Records contained in a dataset:
--*--
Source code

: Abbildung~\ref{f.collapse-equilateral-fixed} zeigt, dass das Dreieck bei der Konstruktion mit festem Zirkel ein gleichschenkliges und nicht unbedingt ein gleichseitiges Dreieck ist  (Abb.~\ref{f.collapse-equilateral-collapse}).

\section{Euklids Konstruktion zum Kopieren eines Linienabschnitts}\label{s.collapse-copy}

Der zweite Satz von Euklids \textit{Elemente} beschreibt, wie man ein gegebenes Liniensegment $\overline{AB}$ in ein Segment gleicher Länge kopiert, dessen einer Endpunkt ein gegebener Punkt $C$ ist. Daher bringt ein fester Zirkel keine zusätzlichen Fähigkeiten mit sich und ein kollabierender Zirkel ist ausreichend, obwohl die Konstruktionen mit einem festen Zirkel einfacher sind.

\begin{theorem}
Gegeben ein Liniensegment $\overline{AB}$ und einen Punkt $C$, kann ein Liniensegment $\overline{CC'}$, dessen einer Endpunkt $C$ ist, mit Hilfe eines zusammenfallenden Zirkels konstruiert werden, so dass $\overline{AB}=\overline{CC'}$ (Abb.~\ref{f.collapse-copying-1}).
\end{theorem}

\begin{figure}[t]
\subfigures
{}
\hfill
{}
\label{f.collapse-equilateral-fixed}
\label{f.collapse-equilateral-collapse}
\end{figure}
--*--
Brief: The answer should be the complete set of records, printed exactly.

Your response:
Source code

: Abbildung~\ref{f.collapse-equilateral-fixed} zeigt, dass das Dreieck bei der Konstruktion mit festem Zirkel ein gleichschenkliges und nicht unbedingt ein gleichseitiges Dreieck ist  (Abb.~\ref{f.collapse-equilateral-collapse}).

\section{Euklids Konstruktion zum Kopieren eines Linienabschnitts}\label{s.collapse-copy}

Der zweite Satz von Euklids \textit{Elemente} beschreibt, wie man ein gegebenes Liniensegment $\overline{AB}$ in ein Segment gleicher Länge kopiert, dessen einer Endpunkt ein gegebener Punkt $C$ ist. Daher bringt ein fester Zirkel keine zusätzlichen Fähigkeiten mit sich und ein kollabierender Zirkel ist ausreichend, obwohl die Konstruktionen mit einem festen Zirkel einfacher sind.

\begin{theorem}
Gegeben ein Liniensegment $\overline{AB}$ und einen Punkt $C$, kann ein Liniensegment $\overline{CC'}$, dessen einer Endpunkt $C$ ist, mit Hilfe eines zusammenfallenden Zirkels konstruiert werden, so dass $\overline{AB}=\overline{CC'}$ (Abb.~\ref{f.collapse-copying-1}).
\end{theorem}

\begin{figure}[t]
\subfigures
{}
\hfill
{}
\label{f.collapse-equilateral-fixed}
\label{f.collapse-equilateral-collapse}
\end{figure}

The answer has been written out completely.